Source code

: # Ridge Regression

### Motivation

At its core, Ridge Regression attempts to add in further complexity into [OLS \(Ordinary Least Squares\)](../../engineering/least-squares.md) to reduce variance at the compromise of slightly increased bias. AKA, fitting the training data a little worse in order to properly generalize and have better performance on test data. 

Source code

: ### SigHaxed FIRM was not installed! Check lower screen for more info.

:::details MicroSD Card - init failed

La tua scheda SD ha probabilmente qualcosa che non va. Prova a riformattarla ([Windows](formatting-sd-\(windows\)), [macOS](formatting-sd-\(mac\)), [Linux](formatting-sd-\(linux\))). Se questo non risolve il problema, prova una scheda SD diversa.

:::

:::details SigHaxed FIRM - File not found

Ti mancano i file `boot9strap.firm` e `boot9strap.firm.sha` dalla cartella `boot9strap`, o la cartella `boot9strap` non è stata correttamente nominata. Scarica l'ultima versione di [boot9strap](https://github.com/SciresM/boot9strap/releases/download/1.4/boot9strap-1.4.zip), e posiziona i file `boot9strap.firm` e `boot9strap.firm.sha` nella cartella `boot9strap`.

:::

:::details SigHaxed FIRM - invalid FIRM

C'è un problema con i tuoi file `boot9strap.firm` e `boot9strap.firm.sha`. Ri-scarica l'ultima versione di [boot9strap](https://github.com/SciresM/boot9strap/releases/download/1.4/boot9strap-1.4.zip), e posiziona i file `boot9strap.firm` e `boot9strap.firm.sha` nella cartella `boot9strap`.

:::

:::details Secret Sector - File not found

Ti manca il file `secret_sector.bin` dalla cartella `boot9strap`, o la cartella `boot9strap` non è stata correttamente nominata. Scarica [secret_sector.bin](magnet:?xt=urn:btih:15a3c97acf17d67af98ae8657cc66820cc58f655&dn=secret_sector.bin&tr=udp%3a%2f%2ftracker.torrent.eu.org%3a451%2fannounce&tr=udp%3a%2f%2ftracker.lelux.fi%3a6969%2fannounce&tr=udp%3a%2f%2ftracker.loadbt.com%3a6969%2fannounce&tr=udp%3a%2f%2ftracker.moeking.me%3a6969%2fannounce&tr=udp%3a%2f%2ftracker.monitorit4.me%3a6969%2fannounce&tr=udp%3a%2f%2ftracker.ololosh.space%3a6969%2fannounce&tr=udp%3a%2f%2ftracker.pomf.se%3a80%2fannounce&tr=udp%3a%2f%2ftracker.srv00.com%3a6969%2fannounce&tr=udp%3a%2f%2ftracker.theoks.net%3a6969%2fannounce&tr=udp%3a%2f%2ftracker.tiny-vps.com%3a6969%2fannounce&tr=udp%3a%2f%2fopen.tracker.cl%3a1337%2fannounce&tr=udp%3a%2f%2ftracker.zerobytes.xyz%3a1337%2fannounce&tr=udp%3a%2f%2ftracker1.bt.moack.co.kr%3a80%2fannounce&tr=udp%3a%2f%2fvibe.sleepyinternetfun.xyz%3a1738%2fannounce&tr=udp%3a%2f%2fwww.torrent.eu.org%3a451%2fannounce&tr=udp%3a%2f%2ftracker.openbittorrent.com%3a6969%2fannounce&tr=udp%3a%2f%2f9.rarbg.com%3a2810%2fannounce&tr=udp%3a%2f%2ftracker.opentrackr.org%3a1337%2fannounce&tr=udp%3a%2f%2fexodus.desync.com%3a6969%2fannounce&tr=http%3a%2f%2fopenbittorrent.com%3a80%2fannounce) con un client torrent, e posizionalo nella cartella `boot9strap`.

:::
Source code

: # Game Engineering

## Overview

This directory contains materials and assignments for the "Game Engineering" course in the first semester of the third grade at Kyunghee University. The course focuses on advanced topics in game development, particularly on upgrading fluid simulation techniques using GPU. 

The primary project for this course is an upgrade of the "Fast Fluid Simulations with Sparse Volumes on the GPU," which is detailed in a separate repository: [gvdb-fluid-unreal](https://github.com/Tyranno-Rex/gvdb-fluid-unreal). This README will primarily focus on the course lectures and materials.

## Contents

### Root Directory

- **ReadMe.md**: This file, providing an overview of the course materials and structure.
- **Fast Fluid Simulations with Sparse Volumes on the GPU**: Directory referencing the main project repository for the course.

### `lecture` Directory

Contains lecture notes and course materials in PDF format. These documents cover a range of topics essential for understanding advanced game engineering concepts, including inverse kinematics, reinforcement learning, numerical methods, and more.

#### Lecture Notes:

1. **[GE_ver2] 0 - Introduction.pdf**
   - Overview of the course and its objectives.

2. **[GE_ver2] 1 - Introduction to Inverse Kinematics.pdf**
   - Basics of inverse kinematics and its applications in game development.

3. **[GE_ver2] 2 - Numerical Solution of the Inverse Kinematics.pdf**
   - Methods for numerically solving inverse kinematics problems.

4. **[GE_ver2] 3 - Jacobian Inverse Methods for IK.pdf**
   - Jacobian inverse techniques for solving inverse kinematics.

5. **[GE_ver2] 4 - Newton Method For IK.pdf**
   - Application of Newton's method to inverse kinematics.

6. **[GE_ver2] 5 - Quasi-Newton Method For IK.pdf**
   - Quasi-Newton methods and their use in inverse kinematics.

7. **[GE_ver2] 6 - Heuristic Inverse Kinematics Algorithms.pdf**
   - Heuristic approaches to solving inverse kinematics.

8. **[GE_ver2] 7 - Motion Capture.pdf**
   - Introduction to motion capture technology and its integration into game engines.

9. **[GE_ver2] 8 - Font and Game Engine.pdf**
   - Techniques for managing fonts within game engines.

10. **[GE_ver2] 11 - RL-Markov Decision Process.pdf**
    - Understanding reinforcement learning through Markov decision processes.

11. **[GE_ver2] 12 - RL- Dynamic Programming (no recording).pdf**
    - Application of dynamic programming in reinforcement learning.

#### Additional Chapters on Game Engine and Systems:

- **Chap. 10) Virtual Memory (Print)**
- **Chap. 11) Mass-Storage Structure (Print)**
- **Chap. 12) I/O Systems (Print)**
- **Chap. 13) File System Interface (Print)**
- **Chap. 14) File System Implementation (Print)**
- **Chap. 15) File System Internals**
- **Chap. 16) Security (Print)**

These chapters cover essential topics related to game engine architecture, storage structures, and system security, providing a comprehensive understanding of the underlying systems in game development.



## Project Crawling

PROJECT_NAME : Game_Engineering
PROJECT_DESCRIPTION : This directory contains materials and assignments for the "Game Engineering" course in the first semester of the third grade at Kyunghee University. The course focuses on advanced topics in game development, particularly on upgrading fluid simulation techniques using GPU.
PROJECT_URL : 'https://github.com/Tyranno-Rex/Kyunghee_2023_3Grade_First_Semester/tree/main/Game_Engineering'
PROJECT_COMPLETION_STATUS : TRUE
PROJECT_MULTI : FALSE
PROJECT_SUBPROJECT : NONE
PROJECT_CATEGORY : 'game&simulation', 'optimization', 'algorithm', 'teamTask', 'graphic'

#### TASK TO CARRY OUT:
Would you write down every record again, exactly?

#### WRITTEN RESPONSE:
Source code

: # Ridge Regression

### Motivation

At its core, Ridge Regression attempts to add in further complexity into [OLS \(Ordinary Least Squares\)](../../engineering/least-squares.md) to reduce variance at the compromise of slightly increased bias. AKA, fitting the training data a little worse in order to properly generalize and have better performance on test data. 

Source code

: ### SigHaxed FIRM was not installed! Check lower screen for more info.

:::details MicroSD Card - init failed

La tua scheda SD ha probabilmente qualcosa che non va. Prova a riformattarla ([Windows](formatting-sd-\(windows\)), [macOS](formatting-sd-\(mac\)), [Linux](formatting-sd-\(linux\))). Se questo non risolve il problema, prova una scheda SD diversa.

:::

:::details SigHaxed FIRM - File not found

Ti mancano i file `boot9strap.firm` e `boot9strap.firm.sha` dalla cartella `boot9strap`, o la cartella `boot9strap` non è stata correttamente nominata. Scarica l'ultima versione di [boot9strap](https://github.com/SciresM/boot9strap/releases/download/1.4/boot9strap-1.4.zip), e posiziona i file `boot9strap.firm` e `boot9strap.firm.sha` nella cartella `boot9strap`.

:::

:::details SigHaxed FIRM - invalid FIRM

C'è un problema con i tuoi file `boot9strap.firm` e `boot9strap.firm.sha`. Ri-scarica l'ultima versione di [boot9strap](https://github.com/SciresM/boot9strap/releases/download/1.4/boot9strap-1.4.zip), e posiziona i file `boot9strap.firm` e `boot9strap.firm.sha` nella cartella `boot9strap`.

:::

:::details Secret Sector - File not found

Ti manca il file `secret_sector.bin` dalla cartella `boot9strap`, o la cartella `boot9strap` non è stata correttamente nominata. Scarica [secret_sector.bin](magnet:?xt=urn:btih:15a3c97acf17d67af98ae8657cc66820cc58f655&dn=secret_sector.bin&tr=udp%3a%2f%2ftracker.torrent.eu.org%3a451%2fannounce&tr=udp%3a%2f%2ftracker.lelux.fi%3a6969%2fannounce&tr=udp%3a%2f%2ftracker.loadbt.com%3a6969%2fannounce&tr=udp%3a%2f%2ftracker.moeking.me%3a6969%2fannounce&tr=udp%3a%2f%2ftracker.monitorit4.me%3a6969%2fannounce&tr=udp%3a%2f%2ftracker.ololosh.space%3a6969%2fannounce&tr=udp%3a%2f%2ftracker.pomf.se%3a80%2fannounce&tr=udp%3a%2f%2ftracker.srv00.com%3a6969%2fannounce&tr=udp%3a%2f%2ftracker.theoks.net%3a6969%2fannounce&tr=udp%3a%2f%2ftracker.tiny-vps.com%3a6969%2fannounce&tr=udp%3a%2f%2fopen.tracker.cl%3a1337%2fannounce&tr=udp%3a%2f%2ftracker.zerobytes.xyz%3a1337%2fannounce&tr=udp%3a%2f%2ftracker1.bt.moack.co.kr%3a80%2fannounce&tr=udp%3a%2f%2fvibe.sleepyinternetfun.xyz%3a1738%2fannounce&tr=udp%3a%2f%2fwww.torrent.eu.org%3a451%2fannounce&tr=udp%3a%2f%2ftracker.openbittorrent.com%3a6969%2fannounce&tr=udp%3a%2f%2f9.rarbg.com%3a2810%2fannounce&tr=udp%3a%2f%2ftracker.opentrackr.org%3a1337%2fannounce&tr=udp%3a%2f%2fexodus.desync.com%3a6969%2fannounce&tr=http%3a%2f%2fopenbittorrent.com%3a80%2fannounce) con un client torrent, e posizionalo nella cartella `boot9strap`.

:::
Source code

: # Game Engineering

## Overview

This directory contains materials and assignments for the "Game Engineering" course in the first semester of the third grade at Kyunghee University. The course focuses on advanced topics in game development, particularly on upgrading fluid simulation techniques using GPU. 

The primary project for this course is an upgrade of the "Fast Fluid Simulations with Sparse Volumes on the GPU," which is detailed in a separate repository: [gvdb-fluid-unreal](https://github.com/Tyranno-Rex/gvdb-fluid-unreal). This README will primarily focus on the course lectures and materials.

## Contents

### Root Directory

- **ReadMe.md**: This file, providing an overview of the course materials and structure.
- **Fast Fluid Simulations with Sparse Volumes on the GPU**: Directory referencing the main project repository for the course.

### `lecture` Directory

Contains lecture notes and course materials in PDF format. These documents cover a range of topics essential for understanding advanced game engineering concepts, including inverse kinematics, reinforcement learning, numerical methods, and more.

#### Lecture Notes:

1. **[GE_ver2] 0 - Introduction.pdf**
   - Overview of the course and its objectives.

2. **[GE_ver2] 1 - Introduction to Inverse Kinematics.pdf**
   - Basics of inverse kinematics and its applications in game development.

3. **[GE_ver2] 2 - Numerical Solution of the Inverse Kinematics.pdf**
   - Methods for numerically solving inverse kinematics problems.

4. **[GE_ver2] 3 - Jacobian Inverse Methods for IK.pdf**
   - Jacobian inverse techniques for solving inverse kinematics.

5. **[GE_ver2] 4 - Newton Method For IK.pdf**
   - Application of Newton's method to inverse kinematics.

6. **[GE_ver2] 5 - Quasi-Newton Method For IK.pdf**
   - Quasi-Newton methods and their use in inverse kinematics.

7. **[GE_ver2] 6 - Heuristic Inverse Kinematics Algorithms.pdf**
   - Heuristic approaches to solving inverse kinematics.

8. **[GE_ver2] 7 - Motion Capture.pdf**
   - Introduction to motion capture technology and its integration into game engines.

9. **[GE_ver2] 8 - Font and Game Engine.pdf**
   - Techniques for managing fonts within game engines.

10. **[GE_ver2] 11 - RL-Markov Decision Process.pdf**
    - Understanding reinforcement learning through Markov decision processes.

11. **[GE_ver2] 12 - RL- Dynamic Programming (no recording).pdf**
    - Application of dynamic programming in reinforcement learning.

#### Additional Chapters on Game Engine and Systems:

- **Chap. 10) Virtual Memory (Print)**
- **Chap. 11) Mass-Storage Structure (Print)**
- **Chap. 12) I/O Systems (Print)**
- **Chap. 13) File System Interface (Print)**
- **Chap. 14) File System Implementation (Print)**
- **Chap. 15) File System Internals**
- **Chap. 16) Security (Print)**

These chapters cover essential topics related to game engine architecture, storage structures, and system security, providing a comprehensive understanding of the underlying systems in game development.



## Project Crawling

PROJECT_NAME : Game_Engineering
PROJECT_DESCRIPTION : This directory contains materials and assignments for the "Game Engineering" course in the first semester of the third grade at Kyunghee University. The course focuses on advanced topics in game development, particularly on upgrading fluid simulation techniques using GPU.
PROJECT_URL : 'https://github.com/Tyranno-Rex/Kyunghee_2023_3Grade_First_Semester/tree/main/Game_Engineering'
PROJECT_COMPLETION_STATUS : TRUE
PROJECT_MULTI : FALSE
PROJECT_SUBPROJECT : NONE
PROJECT_CATEGORY : 'game&simulation', 'optimization', 'algorithm', 'teamTask', 'graphic'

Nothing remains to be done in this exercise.